Region-Aware Instruction-Guided Image Editing with Attention-Weighted Feature Fusion

Yan-Lin Zhu, Peipei Yang

Published: 02 Dec 2024, Last Modified: 29 Sept 2024OpenReview Archive Direct UploadEveryoneCC BY 4.0

Abstract: Recently, diffusion model-based techniques have been exploited to offer high-quality, stable, and controllable image editing. Existing methods, such as P2P, often require closely matched prompts for the original and target images, which limits their flexibility and applicability. As a result, the task of instruction-based image editing has emerged to address these limitations. However, existing instruction-based image editing models often suffer from over-editing.
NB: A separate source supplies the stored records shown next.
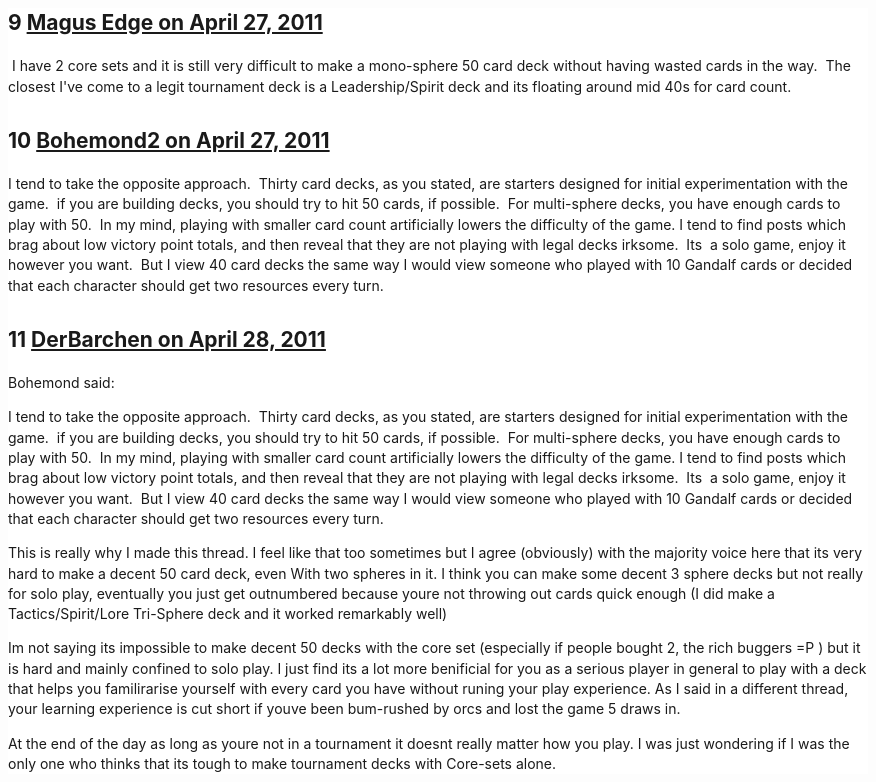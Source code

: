## 9 [Magus Edge on April 27, 2011](https://community.fantasyflightgames.com/topic/45743-core-deck-sizes-and-deck-building-in-general/?do=findComment&comment=459797)

 I have 2 core sets and it is still very difficult to make a mono-sphere 50 card deck without having wasted cards in the way.  The closest I've come to a legit tournament deck is a Leadership/Spirit deck and its floating around mid 40s for card count.

## 10 [Bohemond2 on April 27, 2011](https://community.fantasyflightgames.com/topic/45743-core-deck-sizes-and-deck-building-in-general/?do=findComment&comment=459868)

I tend to take the opposite approach.  Thirty card decks, as you stated, are starters designed for initial experimentation with the game.  if you are building decks, you should try to hit 50 cards, if possible.  For multi-sphere decks, you have enough cards to play with 50.  In my mind, playing with smaller card count artificially lowers the difficulty of the game. I tend to find posts which brag about low victory point totals, and then reveal that they are not playing with legal decks irksome.  Its  a solo game, enjoy it however you want.  But I view 40 card decks the same way I would view someone who played with 10 Gandalf cards or decided that each character should get two resources every turn. 

## 11 [DerBarchen on April 28, 2011](https://community.fantasyflightgames.com/topic/45743-core-deck-sizes-and-deck-building-in-general/?do=findComment&comment=460577)

Bohemond said:

I tend to take the opposite approach.  Thirty card decks, as you stated, are starters designed for initial experimentation with the game.  if you are building decks, you should try to hit 50 cards, if possible.  For multi-sphere decks, you have enough cards to play with 50.  In my mind, playing with smaller card count artificially lowers the difficulty of the game. I tend to find posts which brag about low victory point totals, and then reveal that they are not playing with legal decks irksome.  Its  a solo game, enjoy it however you want.  But I view 40 card decks the same way I would view someone who played with 10 Gandalf cards or decided that each character should get two resources every turn. 



This is really why I made this thread. I feel like that too sometimes but I agree (obviously) with the majority voice here that its very hard to make a decent 50 card deck, even With two spheres in it. I think you can make some decent 3 sphere decks but not really for solo play, eventually you just get outnumbered because youre not throwing out cards quick enough (I did make a Tactics/Spirit/Lore Tri-Sphere deck and it worked remarkably well)

Im not saying its impossible to make decent 50 decks with the core set (especially if people bought 2, the rich buggers =P ) but it is hard and mainly confined to solo play. I just find its a lot more benificial for you as a serious player in general to play with a deck that helps you familirarise yourself with every card you have without runing your play experience. As I said in a different thread, your learning experience is cut short if youve been bum-rushed by orcs and lost the game 5 draws in.

At the end of the day as long as youre not in a tournament it doesnt really matter how you play. I was just wondering if I was the only one who thinks that its tough to make tournament decks with Core-sets alone.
To address this issue, we propose a novel region-aware instruction-based image editing approach that leverages the inversion properties of diffusion models formulated as Ordinary Differential Equations (ODEs) and attention-weighted feature fusion techniques. Our approach uses attention maps obtained from the UNet of Stable-Diffusion as a soft mask to weight the features of the original image with denoised results during the reverse diffusion process, ensuring precise and relevant edits while keeping unrelated content unchanged. Compared to other diffusion model-based methods, our approach significantly reduces over-editing and maintains the integrity of image content and structure. This plug-and-play, training-free method effectively performs various editing tasks, providing a flexible and practical solution for instruction-based image editing.